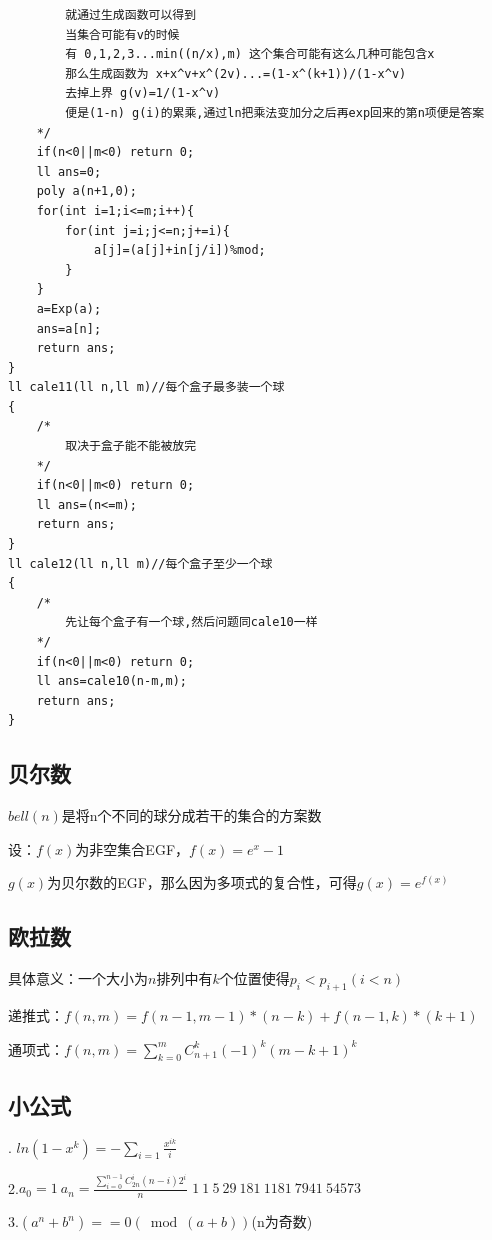 \documentclass[12pt, a4paper, oneside]{ctexart}
\begin{document}
\begin{lstlisting}
        就通过生成函数可以得到
        当集合可能有v的时候
        有 0,1,2,3...min((n/x),m) 这个集合可能有这么几种可能包含x
        那么生成函数为 x+x^v+x^(2v)...=(1-x^(k+1))/(1-x^v)
        去掉上界 g(v)=1/(1-x^v)
        便是(1-n) g(i)的累乘,通过ln把乘法变加分之后再exp回来的第n项便是答案
    */
    if(n<0||m<0) return 0;
    ll ans=0;
    poly a(n+1,0);
    for(int i=1;i<=m;i++){
        for(int j=i;j<=n;j+=i){
            a[j]=(a[j]+in[j/i])%mod;
        }
    }
    a=Exp(a);
    ans=a[n];
    return ans;
}
ll cale11(ll n,ll m)//每个盒子最多装一个球
{
    /*
        取决于盒子能不能被放完
    */
    if(n<0||m<0) return 0;
    ll ans=(n<=m);
    return ans;
}
ll cale12(ll n,ll m)//每个盒子至少一个球
{
    /*
        先让每个盒子有一个球,然后问题同cale10一样
    */
    if(n<0||m<0) return 0;
    ll ans=cale10(n-m,m);
    return ans;
}
\end{lstlisting}


\newpage 
\subsection{贝尔数} 
\flushleft
${bell(n)}$是将n个不同的球分成若干的集合的方案数\par

设：${f(x)}$为非空集合EGF，${f(x)=e^x-1}$  \par

​       ${g(x)}$为贝尔数的EGF，那么因为多项式的复合性，可得${g(x)=e^{f(x)}}$ \par
\centering

\subsection{欧拉数} 
\flushleft
具体意义：一个大小为${n}$排列中有${k}$个位置使得${p_i<p_{i+1}(i<n)}$  \par
递推式：${f(n,m)=f(n-1,m-1)*(n-k)+f(n-1,k)*(k+1)}$ \par

通项式：${f(n,m)={\sum_{k=0}^m}{C_{n+1}^k}(-1)^k(m-k+1)^k}$ \par
\centering


\subsection{小公式}
. ${ln(1-x^k)=-{\sum_{i=1}}{\frac{x^{ik}}{i}}}$ \par
2.${a_0=1\ a_n=\frac{\sum_{i=0}^{n-1}C_{2n}^i(n-i)2^i}{n}}$   ${1 \ 1\  5\  29\  181\  1181\  7941\  54573}$ \par
3.${(a^n+b^n)==0(\bmod (a+b))} $(n为奇数)\par
\centering
\end{document}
+ + + +
EXERCISE:
Render the records above word for word and leave the pictures out.

FINISHED EXERCISE:
 \documentclass[12pt, a4paper, oneside]{ctexart}
\begin{document}
\begin{lstlisting}
        就通过生成函数可以得到
        当集合可能有v的时候
        有 0,1,2,3...min((n/x),m) 这个集合可能有这么几种可能包含x
        那么生成函数为 x+x^v+x^(2v)...=(1-x^(k+1))/(1-x^v)
        去掉上界 g(v)=1/(1-x^v)
        便是(1-n) g(i)的累乘,通过ln把乘法变加分之后再exp回来的第n项便是答案
    */
    if(n<0||m<0) return 0;
    ll ans=0;
    poly a(n+1,0);
    for(int i=1;i<=m;i++){
        for(int j=i;j<=n;j+=i){
            a[j]=(a[j]+in[j/i])%mod;
        }
    }
    a=Exp(a);
    ans=a[n];
    return ans;
}
ll cale11(ll n,ll m)//每个盒子最多装一个球
{
    /*
        取决于盒子能不能被放完
    */
    if(n<0||m<0) return 0;
    ll ans=(n<=m);
    return ans;
}
ll cale12(ll n,ll m)//每个盒子至少一个球
{
    /*
        先让每个盒子有一个球,然后问题同cale10一样
    */
    if(n<0||m<0) return 0;
    ll ans=cale10(n-m,m);
    return ans;
}
\end{lstlisting}


\newpage 
\subsection{贝尔数} 
\flushleft
${bell(n)}$是将n个不同的球分成若干的集合的方案数\par

设：${f(x)}$为非空集合EGF，${f(x)=e^x-1}$  \par

​       ${g(x)}$为贝尔数的EGF，那么因为多项式的复合性，可得${g(x)=e^{f(x)}}$ \par
\centering

\subsection{欧拉数} 
\flushleft
具体意义：一个大小为${n}$排列中有${k}$个位置使得${p_i<p_{i+1}(i<n)}$  \par
递推式：${f(n,m)=f(n-1,m-1)*(n-k)+f(n-1,k)*(k+1)}$ \par

通项式：${f(n,m)={\sum_{k=0}^m}{C_{n+1}^k}(-1)^k(m-k+1)^k}$ \par
\centering


\subsection{小公式}
. ${ln(1-x^k)=-{\sum_{i=1}}{\frac{x^{ik}}{i}}}$ \par
2.${a_0=1\ a_n=\frac{\sum_{i=0}^{n-1}C_{2n}^i(n-i)2^i}{n}}$   ${1 \ 1\  5\  29\  181\  1181\  7941\  54573}$ \par
3.${(a^n+b^n)==0(\bmod (a+b))} $(n为奇数)\par
\centering
\end{document}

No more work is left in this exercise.